- EXCERPTED RECORDS:
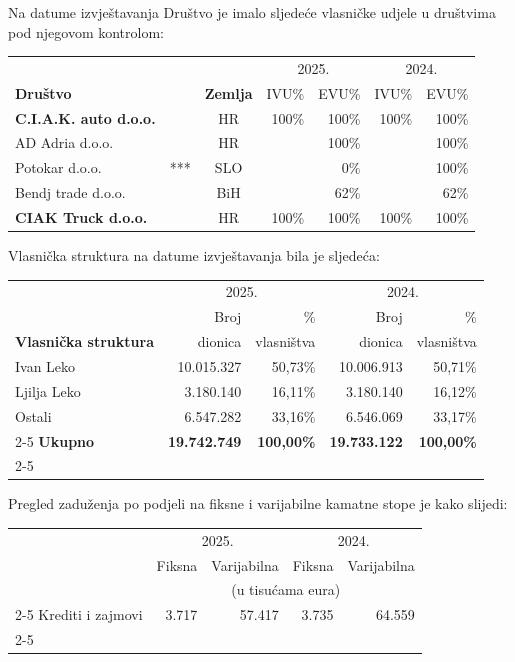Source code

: \documentclass[a4paper,10pt]{article}
\begin{document}
Na datume izvještavanja Društvo je imalo sljedeće vlasničke udjele u društvima pod njegovom kontrolom:

\vspace{1em}
{\small
\begin{tabular}{@{}p{5cm}p{1cm}crrrr@{}}
 & & & \multicolumn{2}{c}{2025.} & \multicolumn{2}{c}{2024.} \\
\textbf{Društvo} & & \textbf{Zemlja} & IVU\% & EVU\% & IVU\% & EVU\% \\ \hline
\textbf{C.I.A.K. auto d.o.o.} & & HR & 100\% & 100\% & 100\% & 100\% \\
\quad AD Adria d.o.o. & & HR & & 100\% & & 100\% \\
\quad Potokar d.o.o. & *** & SLO & & 0\% & & 100\% \\
\quad Bendj trade d.o.o. & & BiH & & 62\% & & 62\% \\
\textbf{CIAK Truck d.o.o.} & & HR & 100\% & 100\% & 100\% & 100\% \\
\end{tabular}}

\vspace{3em}
Vlasnička struktura na datume izvještavanja bila je sljedeća:

\vspace{1em}
{\small
\begin{tabular}{@{}p{4cm}rrrr@{}}
 & \multicolumn{2}{c}{2025.} & \multicolumn{2}{c}{2024.} \\
 & Broj & \% & Broj & \% \\
\textbf{Vlasnička struktura} & dionica & vlasništva & dionica & vlasništva \\
Ivan Leko & 10.015.327 & 50,73\% & 10.006.913 & 50,71\% \\
Ljilja Leko & 3.180.140 & 16,11\% & 3.180.140 & 16,12\% \\
Ostali & 6.547.282 & 33,16\% & 6.546.069 & 33,17\% \\ \cline{2-5}
\textbf{Ukupno} & \textbf{19.742.749} & \textbf{100,00\%} & \textbf{19.733.122} & \textbf{100,00\%} \\ \cline{2-5}
\end{tabular}}

\vspace{3em}
Pregled zaduženja po podjeli na fiksne i varijabilne kamatne stope je kako slijedi:

\vspace{1em}
{\small
\begin{tabular}{@{}p{4cm}rrrr@{}}
 & \multicolumn{2}{c}{2025.} & \multicolumn{2}{c}{2024.} \\
 & Fiksna & Varijabilna & Fiksna & Varijabilna \\
 & \multicolumn{4}{c}{(u tisućama eura)} \\ \cline{2-5}
Krediti i zajmovi & 3.717 & 57.417 & 3.735 & 64.559 \\ \cline{2-5}
\end{tabular}}
\end{document}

- EXERCISE:
Every line above has to be output exactly; the pictures must be dropped.

- COMPLETED EXERCISE:
Source code

: \documentclass[a4paper,10pt]{article}
\begin{document}
Na datume izvještavanja Društvo je imalo sljedeće vlasničke udjele u društvima pod njegovom kontrolom:

\vspace{1em}
{\small
\begin{tabular}{@{}p{5cm}p{1cm}crrrr@{}}
 & & & \multicolumn{2}{c}{2025.} & \multicolumn{2}{c}{2024.} \\
\textbf{Društvo} & & \textbf{Zemlja} & IVU\% & EVU\% & IVU\% & EVU\% \\ \hline
\textbf{C.I.A.K. auto d.o.o.} & & HR & 100\% & 100\% & 100\% & 100\% \\
\quad AD Adria d.o.o. & & HR & & 100\% & & 100\% \\
\quad Potokar d.o.o. & *** & SLO & & 0\% & & 100\% \\
\quad Bendj trade d.o.o. & & BiH & & 62\% & & 62\% \\
\textbf{CIAK Truck d.o.o.} & & HR & 100\% & 100\% & 100\% & 100\% \\
\end{tabular}}

\vspace{3em}
Vlasnička struktura na datume izvještavanja bila je sljedeća:

\vspace{1em}
{\small
\begin{tabular}{@{}p{4cm}rrrr@{}}
 & \multicolumn{2}{c}{2025.} & \multicolumn{2}{c}{2024.} \\
 & Broj & \% & Broj & \% \\
\textbf{Vlasnička struktura} & dionica & vlasništva & dionica & vlasništva \\
Ivan Leko & 10.015.327 & 50,73\% & 10.006.913 & 50,71\% \\
Ljilja Leko & 3.180.140 & 16,11\% & 3.180.140 & 16,12\% \\
Ostali & 6.547.282 & 33,16\% & 6.546.069 & 33,17\% \\ \cline{2-5}
\textbf{Ukupno} & \textbf{19.742.749} & \textbf{100,00\%} & \textbf{19.733.122} & \textbf{100,00\%} \\ \cline{2-5}
\end{tabular}}

\vspace{3em}
Pregled zaduženja po podjeli na fiksne i varijabilne kamatne stope je kako slijedi:

\vspace{1em}
{\small
\begin{tabular}{@{}p{4cm}rrrr@{}}
 & \multicolumn{2}{c}{2025.} & \multicolumn{2}{c}{2024.} \\
 & Fiksna & Varijabilna & Fiksna & Varijabilna \\
 & \multicolumn{4}{c}{(u tisućama eura)} \\ \cline{2-5}
Krediti i zajmovi & 3.717 & 57.417 & 3.735 & 64.559 \\ \cline{2-5}
\end{tabular}}
\end{document}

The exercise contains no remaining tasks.